Decision tree is popular supervised learning algorithm that can be used for both regression and classification. Its pros and cons can be summarized as follows, copied from Machine Learning with Swift:

Pros:

  • Easy to visualize, understand and interpret.
  • Can work with numerical and categorical features.
  • Requires little data preprocessing (one-hot encoding, dummy variables etc.)
  • Non-parametric model: no assumptions about the shape of data.
  • Fast for inference.
  • Feature selection happens automatically: unimportant features will not influence the result. The presence of multicollinearity also doesn’t affect the quality.

Cons:

  • Tends to overfit.
  • Unstable: small changes in data can dramatically affect the structure of the tree and hence influence the final prediction.
  • Finding the globally optimal decision tree is NP-complete. That’s why we use different heuristics and greedy search.
  • Inflexible, in the sense that you can’t incorporate a new data into them easily. If you obtained new labeled data, you should retrain the tree from scratch on the whole dataset.

The full code is here

Data Import

We are going to use the cardiotocography data set. After downloading the data file, we will use Pandas read_excel() method to import data into pandas dataframe.

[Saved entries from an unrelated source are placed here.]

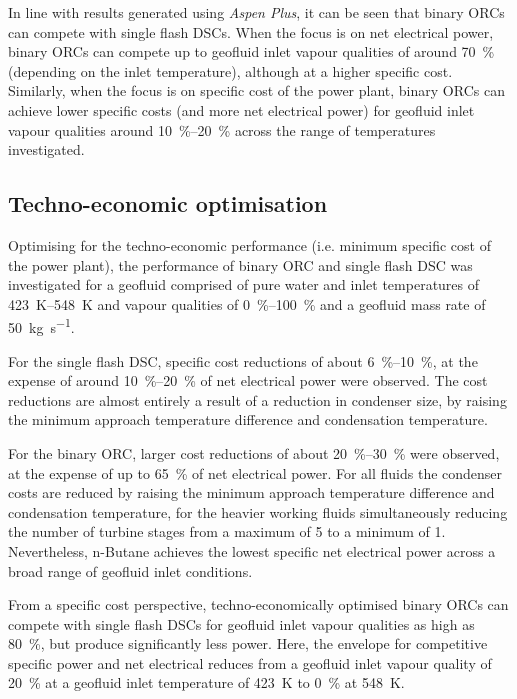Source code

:         In line with results generated using \emph{Aspen Plus}, it can be seen that binary \acp{ORC} can compete with single flash \acp{DSC}. When the focus is on net electrical power, binary \acp{ORC} can compete up to geofluid inlet vapour qualities of around \qty{70}{\percent} (depending on the inlet temperature), although at a higher specific cost. Similarly, when the focus is on specific cost of the power plant, binary \acp{ORC} can achieve lower specific costs (and more net electrical power) for geofluid inlet vapour qualities around \qtyrange{10}{20}{\percent} across the range of temperatures investigated.

    
    \subsection{Techno-economic optimisation}
        Optimising for the techno-economic performance (i.e. minimum specific cost of the power plant), the performance of binary \ac{ORC} and single flash \ac{DSC} was investigated for a geofluid comprised of pure water and inlet temperatures of \qtyrange{423}{548}{\K} and vapour qualities of \qtyrange{0}{100}{\percent} and a geofluid mass rate of \qty{50}{\kg\per\s}.

        For the single flash \ac{DSC}, specific cost reductions of about \qtyrange{6}{10}{\percent}, at the expense of around \qtyrange{10}{20}{\percent} of net electrical power were observed. The cost reductions are almost entirely a result of a reduction in condenser size, by raising the minimum approach temperature difference and condensation temperature.

        For the binary \ac{ORC}, larger cost reductions of about \qtyrange{20}{30}{\percent} were observed, at the expense of up to \qty{65}{\percent} of net electrical power. For all fluids the condenser costs are reduced by raising the minimum approach temperature difference and condensation temperature, for the heavier working fluids simultaneously reducing the number of turbine stages from a maximum of \num{5} to a minimum of \num{1}. Nevertheless, n-Butane achieves the lowest specific net electrical power across a broad range of geofluid inlet conditions.

        From a specific cost perspective, techno-economically optimised binary \acp{ORC} can compete with single flash \acp{DSC} for geofluid inlet vapour qualities as high as \qty{80}{\percent}, but produce significantly less power. Here, the envelope for competitive specific power and net electrical reduces from a geofluid inlet vapour quality of \qty{20}{\percent} at a geofluid inlet temperature of \qty{423}{\K} to \qty{0}{\percent} at \qty{548}{\K}. 
        
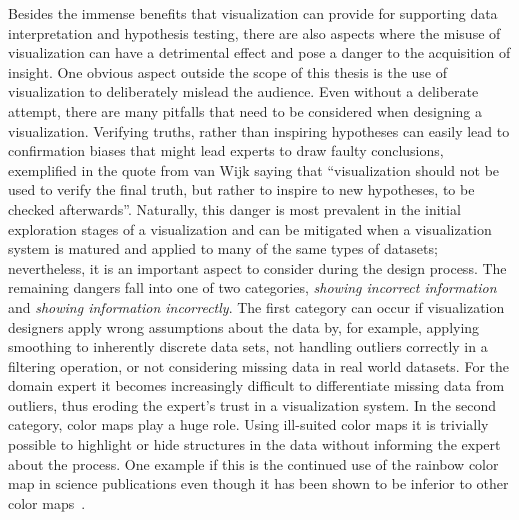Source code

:Besides the immense benefits that visualization can provide for supporting data interpretation and hypothesis testing, there are also aspects where the misuse of visualization can have a detrimental effect and pose a danger to the acquisition of insight.  One obvious aspect outside the scope of this thesis is the use of visualization to deliberately mislead the audience.  Even without a deliberate attempt, there are many pitfalls that need to be considered when designing a visualization.  Verifying truths, rather than inspiring hypotheses can easily lead to confirmation biases that might lead experts to draw faulty conclusions, exemplified in the quote from van Wijk saying that ``visualization should not be used to verify the final truth, but rather to inspire to new hypotheses, to be checked afterwards''.  Naturally, this danger is most prevalent in the initial exploration stages of a visualization and can be mitigated when a visualization system is matured and applied to many of the same types of datasets; nevertheless, it is an important aspect to consider during the design process.  The remaining dangers fall into one of two categories, \emph{showing incorrect information} and \emph{showing information incorrectly}.  The first category can occur if visualization designers apply wrong assumptions about the data by, for example, applying smoothing to inherently discrete data sets, not handling outliers correctly in a filtering operation, or not considering missing data in real world datasets.  For the domain expert it becomes increasingly difficult to differentiate missing data from outliers, thus eroding the expert's trust in a visualization system.  In the second category, color maps play a huge role.  Using ill-suited color maps it is trivially possible to highlight or hide structures in the data without informing the expert about the process.  One example if this is the continued use of the rainbow color map in science publications even though it has been shown to be inferior to other color maps~\cite{borland2007rainbow}.



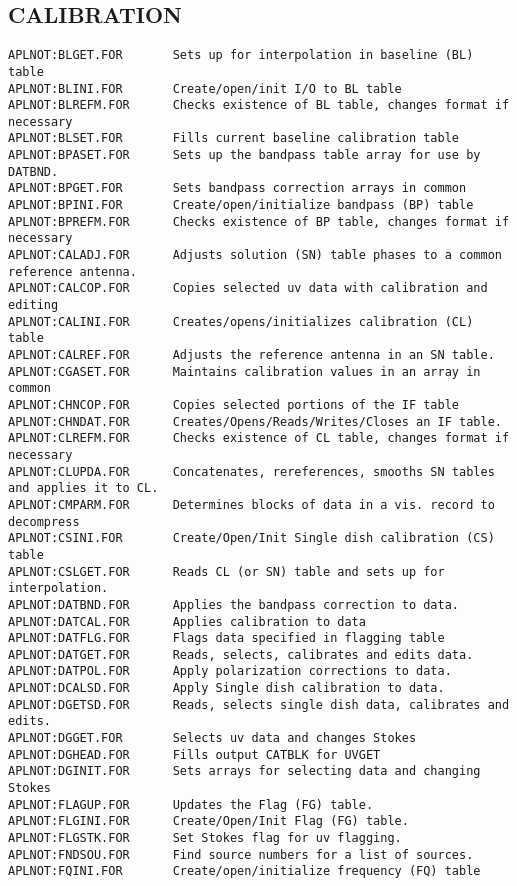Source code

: \subsection{CALIBRATION}
\begin{verbatim}
APLNOT:BLGET.FOR       Sets up for interpolation in baseline (BL) table
APLNOT:BLINI.FOR       Create/open/init I/O to BL table
APLNOT:BLREFM.FOR      Checks existence of BL table, changes format if necessary
APLNOT:BLSET.FOR       Fills current baseline calibration table
APLNOT:BPASET.FOR      Sets up the bandpass table array for use by DATBND.
APLNOT:BPGET.FOR       Sets bandpass correction arrays in common
APLNOT:BPINI.FOR       Create/open/initialize bandpass (BP) table
APLNOT:BPREFM.FOR      Checks existence of BP table, changes format if necessary
APLNOT:CALADJ.FOR      Adjusts solution (SN) table phases to a common reference antenna.
APLNOT:CALCOP.FOR      Copies selected uv data with calibration and editing
APLNOT:CALINI.FOR      Creates/opens/initializes calibration (CL) table
APLNOT:CALREF.FOR      Adjusts the reference antenna in an SN table.
APLNOT:CGASET.FOR      Maintains calibration values in an array in common
APLNOT:CHNCOP.FOR      Copies selected portions of the IF table
APLNOT:CHNDAT.FOR      Creates/Opens/Reads/Writes/Closes an IF table.
APLNOT:CLREFM.FOR      Checks existence of CL table, changes format if necessary
APLNOT:CLUPDA.FOR      Concatenates, rereferences, smooths SN tables and applies it to CL.
APLNOT:CMPARM.FOR      Determines blocks of data in a vis. record to decompress
APLNOT:CSINI.FOR       Create/Open/Init Single dish calibration (CS) table
APLNOT:CSLGET.FOR      Reads CL (or SN) table and sets up for interpolation.
APLNOT:DATBND.FOR      Applies the bandpass correction to data.
APLNOT:DATCAL.FOR      Applies calibration to data
APLNOT:DATFLG.FOR      Flags data specified in flagging table
APLNOT:DATGET.FOR      Reads, selects, calibrates and edits data.
APLNOT:DATPOL.FOR      Apply polarization corrections to data.
APLNOT:DCALSD.FOR      Apply Single dish calibration to data.
APLNOT:DGETSD.FOR      Reads, selects single dish data, calibrates and edits.
APLNOT:DGGET.FOR       Selects uv data and changes Stokes
APLNOT:DGHEAD.FOR      Fills output CATBLK for UVGET
APLNOT:DGINIT.FOR      Sets arrays for selecting data and changing Stokes
APLNOT:FLAGUP.FOR      Updates the Flag (FG) table.
APLNOT:FLGINI.FOR      Create/Open/Init Flag (FG) table.
APLNOT:FLGSTK.FOR      Set Stokes flag for uv flagging.
APLNOT:FNDSOU.FOR      Find source numbers for a list of sources.
APLNOT:FQINI.FOR       Create/open/initialize frequency (FQ) table

\end{verbatim}
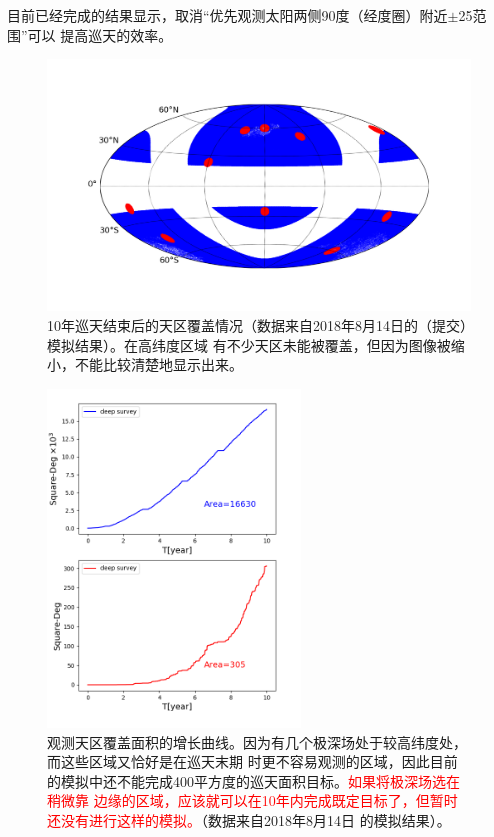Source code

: \documentclass[a4paper,11pt]{ctexart}
\newcommand{\RT}[1]{\textcolor{red}{#1}}
\begin{document}
目前已经完成的结果显示，取消“优先观测太阳两侧90度（经度圈）附近$\pm$25\textdegree 范围”可以
提高巡天的效率。

\begin{figure}[h!]
\centering
\includegraphics[width=1.3\textwidth,angle=-90]{figures/covered_sky_0814_test-A.png}
\caption{10年巡天结束后的天区覆盖情况（数据来自2018年8月14日的（提交）模拟结果）。在高纬度区域
有不少天区未能被覆盖，但因为图像被缩小，不能比较清楚地显示出来。}
\label{fig:covered_sky_0814}
\end{figure}

\begin{figure}[h!]
\centering
\includegraphics[width=0.6\textwidth]{figures/area_E20_b17_0814.png}
\caption{观测天区覆盖面积的增长曲线。因为有几个极深场处于较高纬度处，而这些区域又恰好是在巡天末期
时更不容易观测的区域，因此目前的模拟中还不能完成400平方度的巡天面积目标。\RT{如果将极深场选在稍微靠
边缘的区域，应该就可以在10年内完成既定目标了，但暂时还没有进行这样的模拟。}（数据来自2018年8月14日
的模拟结果）。}
\label{fig:area_growth_0804}
\end{figure}
\end{document}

Since there is no header in our data, we set header parameter’s value to 0. Since the raw data is located in the third sheet of the Excel workbook, we set sheet_name parameter’s value to 2. Since the last three rows at bottom of the worksheet are irrelevant data, we set skipfooter parameter’s value to 3.

import pandas as pd

ctg_data = pd.read_excel('CTG.xls', header=0, sheet_name=2, skipfooter=3)

Data Preprocessing

# Select the relevant numerical columns.
selected_cols = ['LB', 'AC', 'FM', 'UC', 'DL', 'DS', 'DP', 'ASTV', 'MSTV', 'ALTV',
                 'MLTV', 'Width', 'Min', 'Max', 'Nmax', 'Nzeros', 'Mode', 'Mean',
                 'Median', 'Variance', 'Tendency', 'NSP']
ctg_data = ctg_data[selected_cols].dropna()

# Shuffle the dataset.
data_shuffled = ctg_data.sample(frac=1.0, random_state=0)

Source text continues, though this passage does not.